A Novel Approach for Dermal Application of Pranoprofen-Loaded Lipid Nanoparticles for the Treatment of Post-Tattoo Inflammatory Reactions

Author:

De Grau-Bassal Guillermo1,Mallandrich Mireia23ORCID,Sosa Lilian45,Espinoza Lupe6ORCID,Calpena Ana Cristina23ORCID,Bozal-de Febrer Núria1ORCID,Rodríguez-Lagunas María J.78ORCID,Garduño-Ramírez María L.39ORCID,Rincón María310ORCID

Affiliation:

1. Departament de Biologia, Sanitat i Medi Ambient, Facultat de Farmàcia i Ciències de l’Alimentació, Universitat de Barcelona (UB), 08028 Barcelona, Spain

2. Departament de Farmàcia, Tecnologia Farmacèutica, i Fisicoquímica, Facultat de Farmàcia i Ciències de l’Alimentació, Universitat de Barcelona (UB), 08028 Barcelona, Spain

3. Institut de Nanociència i Nanotecnologia IN2UB, University of Barcelona, 08028 Barcelona, Spain

4. Microbiological Research Institute (IIM), National Autonomous University of Honduras (UNAH), Tegucigalpa 11101, Honduras

5. Institute for Research in Applied Sciences and Technology (IICAT), National Autonomous University of Honduras (UNAH), Tegucigalpa 11101, Honduras

6. Departamento de Química, Universidad Técnica Particular de Loja, Loja 1101608, Ecuador

7. Department of Biochemistry and Physiology, Faculty of Pharmacy and Food Sciences, University of Barcelona, 08028 Barcelona, Spain

8. Nutrition and Food Safety Research Institute (INSA-UB), 08921 Santa Coloma de Gramenet, Spain

9. Centro de Investigaciones Químicas, Universidad Autónoma del Estado de Morelos, 62210 Cuernavaca, Morelos, Mexico

10. Departament de Ciència de Materials i Química Física, Facultat de Química, Universitat de Barcelona (UB), 08028 Barcelona, Spain

Abstract

Recently, the number of people acquiring tattoos has increased, with tattoos gaining significant popularity in people between 20 and 40 years old.

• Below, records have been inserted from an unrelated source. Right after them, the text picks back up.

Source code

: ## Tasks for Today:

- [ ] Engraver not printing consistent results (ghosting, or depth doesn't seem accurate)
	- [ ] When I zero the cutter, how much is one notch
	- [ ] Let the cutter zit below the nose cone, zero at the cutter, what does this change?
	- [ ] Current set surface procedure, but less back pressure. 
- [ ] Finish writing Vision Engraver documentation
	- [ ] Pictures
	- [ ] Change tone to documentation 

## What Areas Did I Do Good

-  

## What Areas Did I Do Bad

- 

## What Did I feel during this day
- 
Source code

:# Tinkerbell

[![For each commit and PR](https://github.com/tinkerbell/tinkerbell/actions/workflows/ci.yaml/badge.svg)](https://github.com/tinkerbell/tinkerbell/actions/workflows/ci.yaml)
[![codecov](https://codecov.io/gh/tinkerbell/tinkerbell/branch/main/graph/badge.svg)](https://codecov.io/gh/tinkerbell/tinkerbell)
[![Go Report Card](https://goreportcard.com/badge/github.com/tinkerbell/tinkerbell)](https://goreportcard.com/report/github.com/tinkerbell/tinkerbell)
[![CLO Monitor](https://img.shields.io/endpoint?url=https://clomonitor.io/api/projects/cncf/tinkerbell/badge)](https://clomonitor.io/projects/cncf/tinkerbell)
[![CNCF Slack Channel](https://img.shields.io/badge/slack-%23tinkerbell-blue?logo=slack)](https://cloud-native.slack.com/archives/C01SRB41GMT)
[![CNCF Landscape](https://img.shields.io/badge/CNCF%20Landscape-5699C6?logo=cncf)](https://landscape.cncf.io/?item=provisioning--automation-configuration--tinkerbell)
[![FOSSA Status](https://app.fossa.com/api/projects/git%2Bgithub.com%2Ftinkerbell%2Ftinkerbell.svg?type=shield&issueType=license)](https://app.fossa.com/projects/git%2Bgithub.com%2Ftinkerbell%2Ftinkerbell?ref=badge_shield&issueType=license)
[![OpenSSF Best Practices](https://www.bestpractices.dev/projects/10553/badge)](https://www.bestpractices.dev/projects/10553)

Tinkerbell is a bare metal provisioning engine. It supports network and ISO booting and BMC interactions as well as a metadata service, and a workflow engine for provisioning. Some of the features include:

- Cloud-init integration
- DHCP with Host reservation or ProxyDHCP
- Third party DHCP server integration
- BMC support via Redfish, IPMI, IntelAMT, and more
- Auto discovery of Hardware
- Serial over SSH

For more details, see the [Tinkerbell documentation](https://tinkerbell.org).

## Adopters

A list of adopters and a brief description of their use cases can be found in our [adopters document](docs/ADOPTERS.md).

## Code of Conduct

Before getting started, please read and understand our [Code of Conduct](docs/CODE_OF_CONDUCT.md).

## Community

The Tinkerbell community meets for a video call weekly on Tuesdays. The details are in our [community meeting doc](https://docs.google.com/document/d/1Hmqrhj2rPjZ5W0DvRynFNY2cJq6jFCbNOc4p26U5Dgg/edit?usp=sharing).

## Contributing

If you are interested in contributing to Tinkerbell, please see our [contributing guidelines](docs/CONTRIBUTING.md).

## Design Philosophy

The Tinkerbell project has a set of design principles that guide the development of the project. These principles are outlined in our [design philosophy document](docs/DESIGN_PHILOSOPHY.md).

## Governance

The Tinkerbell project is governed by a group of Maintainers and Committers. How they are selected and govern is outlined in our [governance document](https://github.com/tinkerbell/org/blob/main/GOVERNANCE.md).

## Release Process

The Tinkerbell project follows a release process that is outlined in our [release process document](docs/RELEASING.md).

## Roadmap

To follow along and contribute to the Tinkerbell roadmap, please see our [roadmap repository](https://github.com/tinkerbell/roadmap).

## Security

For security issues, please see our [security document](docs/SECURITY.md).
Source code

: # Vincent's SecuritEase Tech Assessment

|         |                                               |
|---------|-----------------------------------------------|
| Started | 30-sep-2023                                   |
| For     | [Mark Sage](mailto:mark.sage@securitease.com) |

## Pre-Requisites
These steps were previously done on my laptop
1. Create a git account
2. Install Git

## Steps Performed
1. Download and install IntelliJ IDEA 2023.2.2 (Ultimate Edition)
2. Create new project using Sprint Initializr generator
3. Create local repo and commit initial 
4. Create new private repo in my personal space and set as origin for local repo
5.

Inflammation is a common reaction associated with tattooing. The purpose of this study was to evaluate a nanostructured lipid carrier loading pranoprofen (PRA-NLC) as a tattoo aftercare formulation to reduce the inflammation associated with tattooing. In this context, the in vitro drug release and the ex vivo permeation-through-human-skin tests using Franz cells were appraised. The tolerance of our formulation on the skin was evaluated by studying the skin’s biomechanical properties. In addition, an in vivo anti-inflammatory study was conducted on mice skin to evaluate the efficacy of the formulation applied topically after tattooing the animals. PRA-NLC showed a sustained release up to 72 h, and the amount of pranoprofen retained in the skin was found to be 33.48 µg/g/cm2. The formulation proved to be well tolerated; it increased stratum corneum hydration, and no signs of skin irritation were observed. Furthermore, it was demonstrated to be non-cytotoxic since the cell viability was greater than 80%. Based on these results, we concluded that PRA-NLC represents a suitable drug delivery carrier for the transdermal delivery of pranoprofen to alleviate the local skin inflammation associated with tattooing.

Publisher

MDPI AG

Reference76 articles.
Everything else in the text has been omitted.